Awkwafina Played Sandra Oh In A 'Saturday Night Live' Sketch About The #MeToo Anniversary — VIDEO

It's been a year since the Harvey Weinstein story broke, and Saturday Night Live commented on the anniversary of the #MeToo movement with a funny, but pointed sketch. On Saturday, SNL's film panel sketch got real about the #MeToo movement and representation in Hollywood. The sketch was a parody of the actor round-tables that are popular at film festivals. Cecily Strong played Marion Cotillard, Heidi Gardner took on the role of Allison Janney, and the night's host, Awkwafina appeared as Sandra Oh. The comic relief came from Kate McKinnon, reprising her Debette Goldry character, an elderly and out-of-touch actor with no real idea what's going on.

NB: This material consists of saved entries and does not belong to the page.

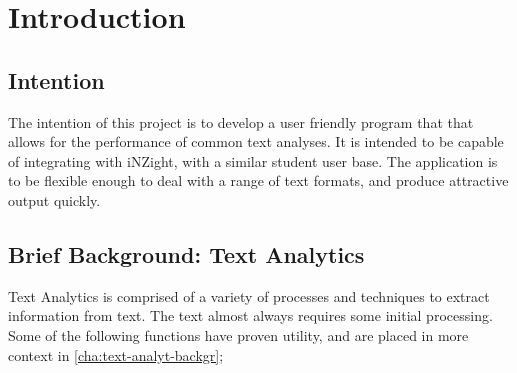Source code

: \documentclass[11pt, a4paper, twoside, titlepage]{report}
\begin{document}
\tableofcontents
{}
\listoflistings{}
\listoftables
{}
\listoffigures

\chapter{Introduction}\label{cha:introduction}

\section{Intention}\label{sec:intention}

The intention of this project is to develop a user friendly program
that that allows for the performance of common text analyses. It is
intended to be capable of integrating with iNZight, with a similar
student user base. The application is to be flexible enough to deal
with a range of text formats, and produce attractive output quickly.
  
\section{Brief Background: Text Analytics}\label{sec:backgr-text-analyt}

Text Analytics is comprised of a variety of processes and techniques
to extract information from text. The text almost always requires some
initial processing. Some of the following functions have proven
utility, and are placed in more context in
\cref{cha:text-analyt-backgr};
\end{document}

In the sketch, Aidy Bryant played a moderator and asked the actors for their thoughts on the last year and the future of Hollywood. The answers ranged from some serious and relevant thoughts, to the ridiculous, which mostly came from Debette. "It's the one year anniversary of the Harvey Weinstein story," Bryant said. "Despite the strides Hollywood has made, what still needs to change?" In response, Strong's Cotillard said that men need to stop shutting women out from the industry, and Gardner's Janney replied that bad men didn't deserve second chances. Of course, McKinnon's Goldry gave an answer that was a little less timely. She said: "They need to stop using our finger prints when they commit party murders."

Saturday Night Live on YouTube

While this wasn't the only funny interaction between McKinnon's Goldry and the other actors, the sketch also made more serious comments on the #MeToo moment. When asked how the movement spread to the culture at large, Awkwafina responded with a serious answer from Oh. "You see it with politics now, more women are coming forward," she said. Strong's Cotillard also commented on the current political moment. "You can see it in those hearings, there is a double standard," she said. "If a woman acted the way he did, she'd be labeled hysterical."

The sketch also addressed how #MeToo relates to issues of representation and diversity. When Bryant's character asked how the movement impacted the types of roles being offered, Awkwafina as Oh made an important point. "It's exciting that this has sort of compounded the existing conversation around representation," she said. "There's so many more roles for Asian women today, whereas before there were almost none." McKinnon's aging actor, hilariously clutching Awkwafina's hand, chimed in to argue. "What? That's not true, there were plenty of fabulous parts for Asian gals in the 1940s. And I played all of them!" Of course, Awkwafina responded to point out how offensive this was.

Giphy

It was a funny exchange, but it also highlights a real issue in Hollywood. In the past, the entertainment industry has a troubling history with whitewashing roles. For example, Cameron Crowe cast Emma Stone, who is white, in Aloha as a character who is part Native Hawaiian and part Chinese. In 2017, Scarlett Johansson was cast in the Ghost in the Shell, even though the role was written for an Asian woman. These are just two examples of whitewashing, but there are many more.

The topic of representation came up throughout the evening, as SNL is actually among the institutions in Hollywood that could also do better to improve diversity. Awkwafina is only the second Asian-American woman to host the show, a statistic she addressed in her opening monologue. Lucy Liu, who hosted the show in 2000, was the first. In 2017, Tiffany Haddish was the first black woman to host the sketch show. In 2016, Melissa Villaseñor made history as the first Latina woman to join the show's cast. The fact that these historic castings and appearances only occurred in recent years shows just how much progress there is left to be made.

Even though Debette Goldry provided comic relief throughout the sketch, but the bit also made serious points about the current cultural movement. It's been a year since the watershed moment in Hollywood began, and for the sake of progress, actors should continue to have these conversations. Even if it's in the form of a funny sketch, it's still important to push the entertainment industry toward better representing its audience.